Faraday Future Names YT Jia Sole Global CEO, Wang Global Chairman

Faraday Future Marks the Return of Its Founding Team

Faraday Future Intelligent Electric (NASDAQ: FFAI) has announced a major leadership restructuring as the company accelerates its transformation into what it describes as a U.S.-based Physical AI ecosystem company focused on embodied AI robotics and intelligent mobility technologies.

The company’s Board of Directors has formally acknowledged and appointed YT Jia as sole Global CEO, while Jerry Wang has been appointed Global Executive Chairman. The governance changes became effective May 5, 2026.

At the same time, the Board accepted the resignation of Matthias Aydt from his role as Global Co-CEO. Aydt will continue temporarily as an internal advisor while discussions continue regarding a potential future role within the organization. Independent director Chad Chen was also appointed Lead Independent Director.

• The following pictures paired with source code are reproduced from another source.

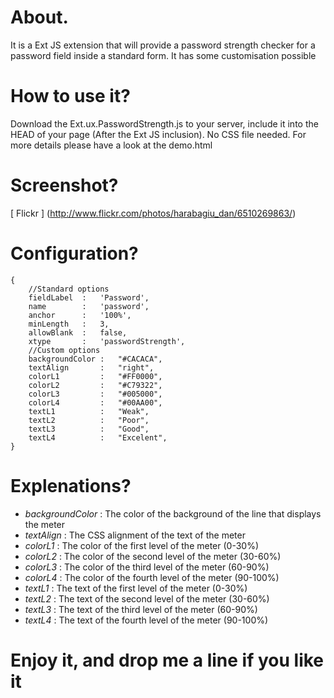 # About.
 It is a Ext JS extension that will provide a password strength checker for a password field inside a standard form. It has some customisation possible
    
# How to use it?
 Download the Ext.ux.PasswordStrength.js to your server, include it into the HEAD of your page (After the Ext JS inclusion). No CSS file needed. For more details please have a look at the demo.html

# Screenshot?
 [ Flickr ] (http://www.flickr.com/photos/harabagiu_dan/6510269863/)
 
# Configuration?

    {
    	//Standard options
		fieldLabel	:	'Password',
		name		:	'password',
		anchor		:	'100%',
		minLength	:	3,
		allowBlank	:	false,
		xtype		:	'passwordStrength',
		//Custom options
		backgroundColor	:	"#CACACA",
    	textAlign		:	"right",
    	colorL1			:	"#FF0000",
    	colorL2			:	"#C79322",
    	colorL3			:	"#005000",
    	colorL4			:	"#00AA00",
    	textL1			:	"Weak",
    	textL2			:	"Poor",
    	textL3			:	"Good",
    	textL4			:	"Excelent",
    }

# Explenations?

* _backgroundColor_ : The color of the background of the line that displays the meter
* _textAlign_ : The CSS alignment of the text of the meter
* _colorL1_ : The color of the first level of the meter (0-30%)
* _colorL2_ : The color of the second level of the meter (30-60%)
* _colorL3_ : The color of the third level of the meter (60-90%)
* _colorL4_ : The color of the fourth level of the meter (90-100%) 
* _textL1_ : The text of the first level of the meter (0-30%)
* _textL2_ : The text of the second level of the meter (30-60%)
* _textL3_ : The text of the third level of the meter (60-90%)
* _textL4_ : The text of the fourth level of the meter (90-100%)

# Enjoy it, and drop me a line if you like it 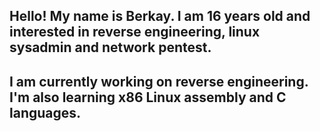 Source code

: ## Hello! My name is Berkay. I am 16 years old and interested in **reverse engineering**, **linux sysadmin** and **network pentest**.

## I am currently working on reverse engineering. I'm also learning x86 Linux assembly and C languages.

<!--
**amaym0nn/amaym0nn** is a ✨ _special_ ✨ repository because its `README.md` (this file) appears on your GitHub profile.

Here are some ideas to get you started:

- 🔭 I’m currently working on ...
- 🌱 I’m currently learning ...
- 👯 I’m looking to collaborate on ...
- 🤔 I’m looking for help with ...
- 💬 Ask me about ...
- 📫 How to reach me: ...
- 😄 Pronouns: ...
- ⚡ Fun fact: ...
-->
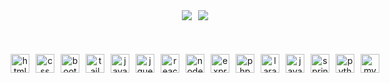 <div align="center" style="display: flex; justify-content: center; align-items: center; gap: 10px;">
  <img align="center" src="https://github-readme-stats.vercel.app/api?username=joaozanini&show_icons=true&theme=blue_navy&hide_border=true&hide=stars,issues" />
  <img align="center" src="https://github-readme-stats.vercel.app/api/top-langs/?username=joaozanini&show_icons=true&theme=blue_navy&hide_border=true&hide_progress=true&langs_count=6" />
</div>
<br></br>
<div align="center" style="display: flex; justify-content: center; align-items: center; gap: 10px; margin-top: 20px;">
  <img align="center" alt="html" height="30" src="https://cdn.jsdelivr.net/gh/devicons/devicon@latest/icons/html5/html5-original.svg">
  <img align="center" alt="css" height="30" src="https://cdn.jsdelivr.net/gh/devicons/devicon@latest/icons/css3/css3-original.svg">
  <img align="center" alt="bootstrap" height="30" src="https://cdn.jsdelivr.net/gh/devicons/devicon@latest/icons/bootstrap/bootstrap-original.svg">
  <img align="center" alt="tailwind" height="30" src="https://cdn.jsdelivr.net/gh/devicons/devicon@latest/icons/tailwindcss/tailwindcss-original.svg">
  <img align="center" alt="javascript" height="30" src="https://cdn.jsdelivr.net/gh/devicons/devicon@latest/icons/javascript/javascript-original.svg">
  <img align="center" alt="jquery" height="30" src="https://cdn.jsdelivr.net/gh/devicons/devicon@latest/icons/jquery/jquery-plain-wordmark.svg">
  <img align="center" alt="react" height="30" src="https://cdn.jsdelivr.net/gh/devicons/devicon@latest/icons/react/react-original.svg">
  <img align="center" alt="node" height="30" src="https://cdn.jsdelivr.net/gh/devicons/devicon@latest/icons/nodejs/nodejs-original.svg">
  <img align="center" alt="express" height="30" src="https://cdn.jsdelivr.net/gh/devicons/devicon@latest/icons/express/express-original.svg">
  <img align="center" alt="php" height="30" src="https://cdn.jsdelivr.net/gh/devicons/devicon@latest/icons/php/php-original.svg">
  <img align="center" alt="laravel" height="30" src="https://cdn.jsdelivr.net/gh/devicons/devicon@latest/icons/laravel/laravel-original.svg">
  <img align="center" alt="java" height="30" src="https://cdn.jsdelivr.net/gh/devicons/devicon@latest/icons/java/java-original.svg">
  <img align="center" alt="spring" height="30" src="https://cdn.jsdelivr.net/gh/devicons/devicon@latest/icons/spring/spring-original.svg">
  <img align="center" alt="python" height="30" src="https://cdn.jsdelivr.net/gh/devicons/devicon@latest/icons/python/python-original.svg">
  <img align="center" alt="mysql" height="30" src="https://cdn.jsdelivr.net/gh/devicons/devicon@latest/icons/mysql/mysql-original.svg">
</div>
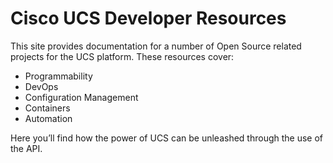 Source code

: # Cisco UCS Developer Resources

This site provides documentation for a number of Open Source related projects for the UCS platform.  These resources cover:

* Programmability
* DevOps
* Configuration Management
* Containers 
* Automation

Here you’ll find how the power of UCS can be unleashed through the use of the API. 


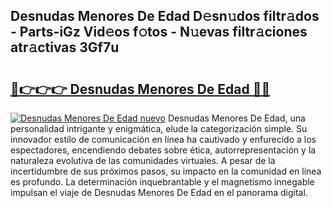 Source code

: ## Desnudas Menores De Edad D𝚎sn𝚞dos filtr𝚊dos - Parts-iGz Vid𝚎os f𝚘tos - N𝚞evas filtr𝚊ciones atr𝚊ctivas 3Gf7u

# <h2><a href="http://mb6pztg.tromn.icu/?c=Desnudas+Menores+De+Edad">🔗👉👉👉 Desnudas Menores De Edad 🔗🔗</a></h2>

[![Desnudas Menores De Edad nuevo](https://i.imgur.com/pEAQMta.gif)](http://mb6pztg.tromn.icu/?c=Desnudas+Menores+De+Edad)
Desnudas Menores De Edad, una personalidad intrigante y enigmática, elude la categorización simple. Su innovador estilo de comunicación en línea ha cautivado y enfurecido a los espectadores, encendiendo debates sobre ética, autorrepresentación y la naturaleza evolutiva de las comunidades virtuales. A pesar de la incertidumbre de sus próximos pasos, su impacto en la comunidad en línea es profundo. La determinación inquebrantable y el magnetismo innegable impulsan el viaje de Desnudas Menores De Edad en el panorama digital.

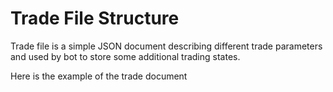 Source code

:# Trade File Structure
Trade file is a simple JSON document describing different trade parameters and used by bot to store some additional trading
states. 

Here is the example of the trade document
 
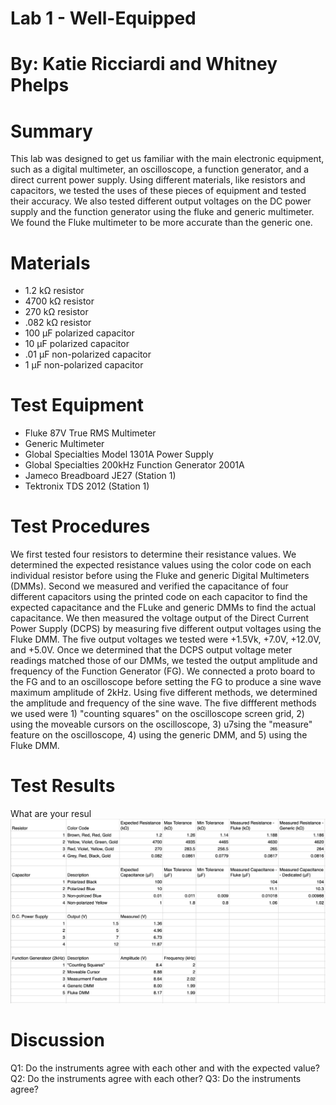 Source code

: # Lab 1 - Well-Equipped

# By: Katie Ricciardi and Whitney Phelps
# Summary
This lab was designed to get us familiar with the main electronic equipment, such as a digital multimeter, an oscilloscope, a function generator, and a direct current power supply. Using different materials, like resistors and capacitors, we tested the uses of these pieces of equipment and tested their accuracy. We also tested different output voltages on the DC power supply and the function generator using the fluke and generic multimeter. We found the Fluke multimeter to be more accurate than the generic one. 
# Materials
* 1.2 kΩ resistor
* 4700 kΩ resistor
* 270 kΩ resistor
* .082 kΩ resistor
* 100 μF polarized capacitor
* 10 μF polarized capacitor
* .01 μF non-polarized capacitor
* 1 μF non-polarized capacitor 

# Test Equipment
* Fluke 87V True RMS Multimeter
* Generic Multimeter
* Global Specialties Model 1301A Power Supply
* Global Specialties 200kHz Function Generator 2001A
* Jameco Breadboard JE27 (Station 1)
* Tektronix TDS 2012 (Station 1)

# Test Procedures
We first tested four resistors to determine their resistance values. We determined the expected resistance values using the color code on each individual resistor before using the Fluke and generic Digital Multimeters (DMMs). Second we measured and verified the capacitance of four different capacitors using the printed code on each capacitor to find the expected capacitance and the FLuke and generic DMMs to find the actual capacitance. We then measured the voltage output of the Direct Current Power Supply (DCPS) by measuring five different output voltages using the Fluke DMM. The five output voltages we tested were +1.5Vk, +7.0V, +12.0V, and +5.0V. 
Once we determined that the DCPS output voltage meter readings matched those of our DMMs, we tested the output amplitude and frequency of the Function Generator (FG). We connected a proto board to the FG and to an oscilloscope before setting the FG to produce a sine wave maximum amplitude of 2kHz. Using five different methods, we determined the amplitude and frequency of the sine wave. The five diffferent methods we used were 1) "counting squares" on the oscilloscope screen grid, 2) using the moveable cursors on the oscilloscope, 3) u7sing the "measure" feature on the oscilloscope, 4) using the generic DMM, and 5) using the Fluke DMM. 

# Test Results
What are your resul
![](https://github.com/ktricciardi/BAE305-Sp19-Lab1/blob/master/Screen%20Shot%202019-01-22%20at%202.35.03%20PM.png)

# Discussion
Q1: Do the instruments agree with each other and with the expected value?
Q2: Do the instruments agree with each other?
Q3: Do the instruments agree?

Under the revised structure, Jia will oversee core business operations including product development, embodied AI research and development, manufacturing, supply chain, quality, and vehicle engineering systems. He will also jointly supervise strategy, investor relations, human resources, corporate operations, and AI IT functions alongside Wang. Wang, meanwhile, will directly manage finance, legal affairs, government relations, strategic cooperation, and risk management.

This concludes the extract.